Is a switch from R to Python worth it?



I just finished a 1-year Data Science master's program where we were taught R. I found that Python is more popular and has a larger community in AI.

Is it worth for someone in my position to switch to Python and if yes, why? Does python have any game-changing features not available in R or is it just a matter of community?


Posted 2019-08-04T22:24:19.287

Reputation: 483

Question was closed 2019-11-19T04:26:27.647

12You can't switch yourself to Python. You are not talking about a project you already wrote in R and wants to port it to Python, you are simply asking about learning Python (not forgetting R). Is it worth learning Python? Nowdays it is almost impossible to not learn Python if you work with anything related to data handling with a computer... – lvella – 2019-08-05T14:07:01.553

It might also be worth mentioning that if you are writing papers or preparing presentations that you would have to compare the tools there. So e.g. in the case of R you would have Sweave or KnitR for static papers or (beamer class) presentations and in the case and Jupyter Notebook (formerly IPython Notebook) for dynamic notebooks (which you can also export to TeX). – phk – 2019-08-06T06:59:53.263



I want to reframe your question.

Don't think about switching, think about adding.

In data science you'll be able to go very far with either python or r but you'll go farthest with both.

Python and r integrate very well, thanks to the reticulate package. I often tidy data in r because it is easier for me, train a model in python to benefit from superior speed and visualize the outcomes in r in beautiful ggplot all in one notebook!

If you already know r there is no sense in abandoning it, use it where sensible and easy to you. But it is 100% a good idea to add python for many uses.

Once you feel comfortable in both you'll have a workflow that fits you best dominated by your favorite language.


Posted 2019-08-04T22:24:19.287

Reputation: 855

Comments are not for extended discussion; this conversation has been moved to chat.

– nbro – 2020-03-06T01:13:02.433


Of course, this type of questions will also lead to primarily opinion-based answers. Nonetheless, it is possible to enumerate the strengths and weakness of each language, with respect to machine learning, statistics, and data analysis tasks, which I will try to list below.



  • R was designed and developed for statisticians and data analysts, so it provides, out-of-the-box (that is, they are part of the language itself), features and facilities for statisticians, which are not available in Python, unless you install a related package. For example, the data frame, which Python does not provide, unless you install the famous Python's pandas package. There are other examples like matrices, vectors, etc. In Python, there are also similar data structures, but they are more general, so not specifically targeted for statisticians.
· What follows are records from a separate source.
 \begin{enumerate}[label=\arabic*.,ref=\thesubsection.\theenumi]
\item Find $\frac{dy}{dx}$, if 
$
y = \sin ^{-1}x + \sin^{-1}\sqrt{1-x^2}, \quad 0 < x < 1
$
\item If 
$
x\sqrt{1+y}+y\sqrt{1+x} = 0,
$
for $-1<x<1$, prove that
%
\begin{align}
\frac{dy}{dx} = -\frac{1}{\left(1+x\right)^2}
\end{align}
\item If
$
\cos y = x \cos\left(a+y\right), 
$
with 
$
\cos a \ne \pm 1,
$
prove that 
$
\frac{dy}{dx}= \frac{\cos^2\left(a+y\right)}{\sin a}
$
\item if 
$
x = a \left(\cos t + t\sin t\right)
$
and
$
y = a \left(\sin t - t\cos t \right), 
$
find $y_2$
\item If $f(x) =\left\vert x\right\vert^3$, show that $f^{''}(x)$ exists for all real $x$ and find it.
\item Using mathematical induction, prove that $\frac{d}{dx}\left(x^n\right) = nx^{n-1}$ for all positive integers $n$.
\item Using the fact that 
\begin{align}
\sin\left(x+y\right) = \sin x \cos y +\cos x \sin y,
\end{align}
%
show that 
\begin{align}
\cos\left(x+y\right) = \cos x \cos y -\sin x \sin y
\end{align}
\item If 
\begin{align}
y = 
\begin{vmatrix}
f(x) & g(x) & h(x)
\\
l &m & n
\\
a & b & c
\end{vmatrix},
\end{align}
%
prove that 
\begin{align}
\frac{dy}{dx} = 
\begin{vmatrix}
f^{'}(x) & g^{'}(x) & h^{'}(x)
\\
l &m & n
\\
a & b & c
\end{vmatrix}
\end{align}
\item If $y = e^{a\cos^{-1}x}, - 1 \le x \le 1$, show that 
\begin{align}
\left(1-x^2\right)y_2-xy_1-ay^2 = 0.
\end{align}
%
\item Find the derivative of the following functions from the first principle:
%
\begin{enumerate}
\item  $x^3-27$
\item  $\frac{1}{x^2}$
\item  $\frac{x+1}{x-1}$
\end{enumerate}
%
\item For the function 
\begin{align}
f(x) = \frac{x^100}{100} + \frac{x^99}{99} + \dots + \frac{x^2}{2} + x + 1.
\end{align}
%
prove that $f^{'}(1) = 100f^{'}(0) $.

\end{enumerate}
  • There are a lot of statistical libraries.




  • A lot of people and companies, including Google and Facebook, invest a lot in Python. For example, the main programming language of TensorFlow and PyTorch (two widely used machine learning frameworks) is Python. So, it is very unlikely that Python won't continue to be widely used in machine learning for at least 5-10 more years.

  • The Python community is likely a lot bigger than the R community. In fact, for example, if you look at Tiobe's index, Python is placed 3rd, while R is placed 20th.

  • Python is also widely used outside of the statistics or machine learning communities. For example, it is used for web development (see e.g. the Python frameworks Django or Flask).

  • There are a lot of machine learning libraries (e.g. TensorFlow and PyTorch).


  • It does not provide, out-of-the-box, the statistical and data analysis functionalities that R provides, unless you install an appropriate package. This might be a weakness or a strength, depending on your philosophical point of view.

There are other possible advantages and disadvantages of these languages. For example, both languages are dynamic. However, this feature can both be an advantage and a disadvantage (and it is not strictly related to machine learning or statistics), so I did not list it above. I avoided mentioning opinionated language features, such as code readability and learning curve, for obvious reasons (e.g. not all people have the same programming experience).


Python is definitely worth learning if you are studying machine learning or statistics. However, it does not mean that you will not use R anymore. R might still be handier for certain tasks.


Posted 2019-08-04T22:24:19.287

Reputation: 19 783

3It seems like the "out of the box" feature set is irrelevant. The relevant thing is the availability of packages that do what you want, no? – Dean MacGregor – 2019-08-05T14:34:19.617

1@DeanMacGregor If you do not have access to the internet, this feature is relevant! Furthermore, if a programming language already provides a feature out of the box, you do not have to lose time looking for it. – nbro – 2019-08-05T17:44:14.330

Considering Python is heavily infested on being 'batteries included', its weakness is not one you encounter often. Especially since there are Python installations in use which do have statistical packages included. For data science in particular, Anaconda is quite popular and solves your immediate concern.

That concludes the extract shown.